La rapporteure du texte, la députée de Mayotte Estelle Youssouffa (Liot), s’est ainsi attaquée à un texte « sans réelle ambition », élaboré « sans consultation avec les élus locaux ni les parlementaires », et qui reste « largement muet sur des sujets essentiels tels que l’immigration », dans son propos liminaire. La seconde députée de Mayotte, Anchya Bamana (Rassemblement national), s’est dite « en colère » contre un projet de loi « qui passe à côté de son sujet », en ne permettant pas de lutter contre la « submersion migratoire ».

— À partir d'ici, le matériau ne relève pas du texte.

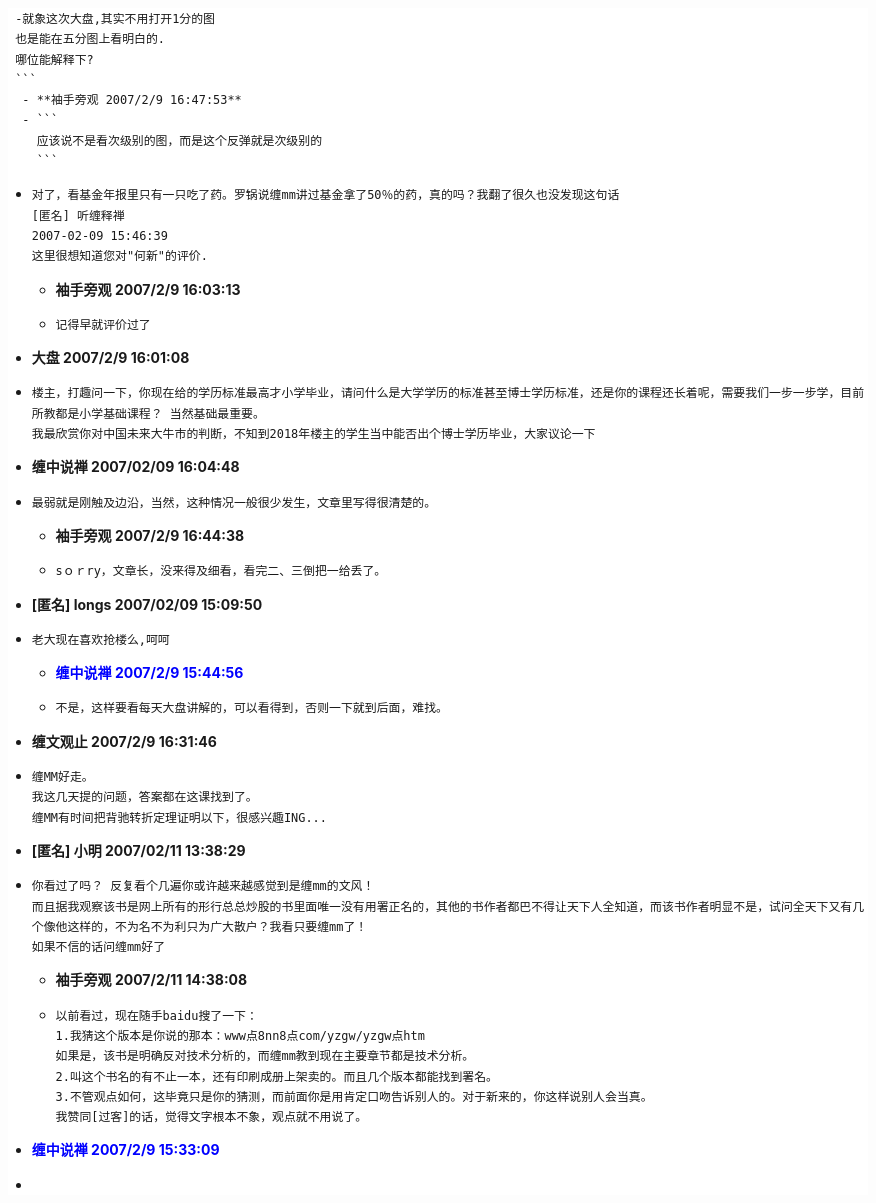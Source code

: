      -就象这次大盘,其实不用打开1分的图
     也是能在五分图上看明白的.
     哪位能解释下? 
     ```
      - **袖手旁观 2007/2/9 16:47:53**
      - ```
        应该说不是看次级别的图，而是这个反弹就是次级别的
        ```
- ```
  对了，看基金年报里只有一只吃了药。罗锅说缠mm讲过基金拿了50％的药，真的吗？我翻了很久也没发现这句话
  [匿名] 听缠释禅 
  2007-02-09 15:46:39
  这里很想知道您对"何新"的评价. 
  ```
   - **袖手旁观 2007/2/9 16:03:13**
   - ```
     记得早就评价过了
     ```
- **大盘 2007/2/9 16:01:08**
- ```
  楼主，打趣问一下，你现在给的学历标准最高才小学毕业，请问什么是大学学历的标准甚至博士学历标准，还是你的课程还长着呢，需要我们一步一步学，目前所教都是小学基础课程？ 当然基础最重要。
  我最欣赏你对中国未来大牛市的判断，不知到2018年楼主的学生当中能否出个博士学历毕业，大家议论一下
  ```
- **缠中说禅  2007/02/09 16:04:48**
- ```
  最弱就是刚触及边沿，当然，这种情况一般很少发生，文章里写得很清楚的。 
  ```
   - **袖手旁观 2007/2/9 16:44:38**
   - ```
     sｏｒry，文章长，没来得及细看，看完二、三倒把一给丢了。
     ```
- **[匿名] longs  2007/02/09 15:09:50**
- ```
  老大现在喜欢抢楼么,呵呵  
  ```
   - **<font color='blue'>缠中说禅 2007/2/9 15:44:56</font>**
   - ```
     不是，这样要看每天大盘讲解的，可以看得到，否则一下就到后面，难找。
     ```
- **缠文观止 2007/2/9 16:31:46**
- ```
  缠MM好走。
  我这几天提的问题，答案都在这课找到了。
  缠MM有时间把背驰转折定理证明以下，很感兴趣ING...
  ```
- **[匿名] 小明  2007/02/11 13:38:29**
- ```
  你看过了吗？ 反复看个几遍你或许越来越感觉到是缠mm的文风！
  而且据我观察该书是网上所有的形行总总炒股的书里面唯一没有用署正名的，其他的书作者都巴不得让天下人全知道，而该书作者明显不是，试问全天下又有几个像他这样的，不为名不为利只为广大散户？我看只要缠mm了！
  如果不信的话问缠mm好了 
  ```
   - **袖手旁观 2007/2/11 14:38:08**
   - ```
     以前看过，现在随手baidu搜了一下：
     1.我猜这个版本是你说的那本：www点8nn8点com/yzgw/yzgw点htm
     如果是，该书是明确反对技术分析的，而缠mm教到现在主要章节都是技术分析。 
     2.叫这个书名的有不止一本，还有印刷成册上架卖的。而且几个版本都能找到署名。
     3.不管观点如何，这毕竟只是你的猜测，而前面你是用肯定口吻告诉别人的。对于新来的，你这样说别人会当真。
     我赞同[过客]的话，觉得文字根本不象，观点就不用说了。
     ```
- **<font color='blue'>缠中说禅 2007/2/9 15:33:09</font>**
- ```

Plusieurs députés ont également reproché au gouvernement d’avoir tenté de faire adopter par amendement des mesures de lutte contre les bidonvilles, s’exposant à un risque d’irrecevabilité. Ces amendements ont effectivement été écartés, car jugés sans lien direct ou indirect avec le texte. Une proposition de loi visant à restreindre le droit du sol à Mayotte sera, par ailleurs, examinée le 6 février prochain, prévoyant d’allonger la durée de résidence des parents pour l’accès de leurs enfants à la nationalité française.

Un amendement de l’ancienne ministre de l’Environnement, Dominique Voynet a été adopté, demandant que le gouvernement remette dans un délai d’un mois après la promulgation de la loi un bilan exhaustif de la catastrophe, sur le plan humain notamment. Le gouvernement l’a soutenu, le ministre des Outre-mer Manuel Valls affirmant que l’État n’avait « rien à cacher ». Le texte doit être examiné dans l’hémicycle le 20 janvier et au Sénat le 3 février.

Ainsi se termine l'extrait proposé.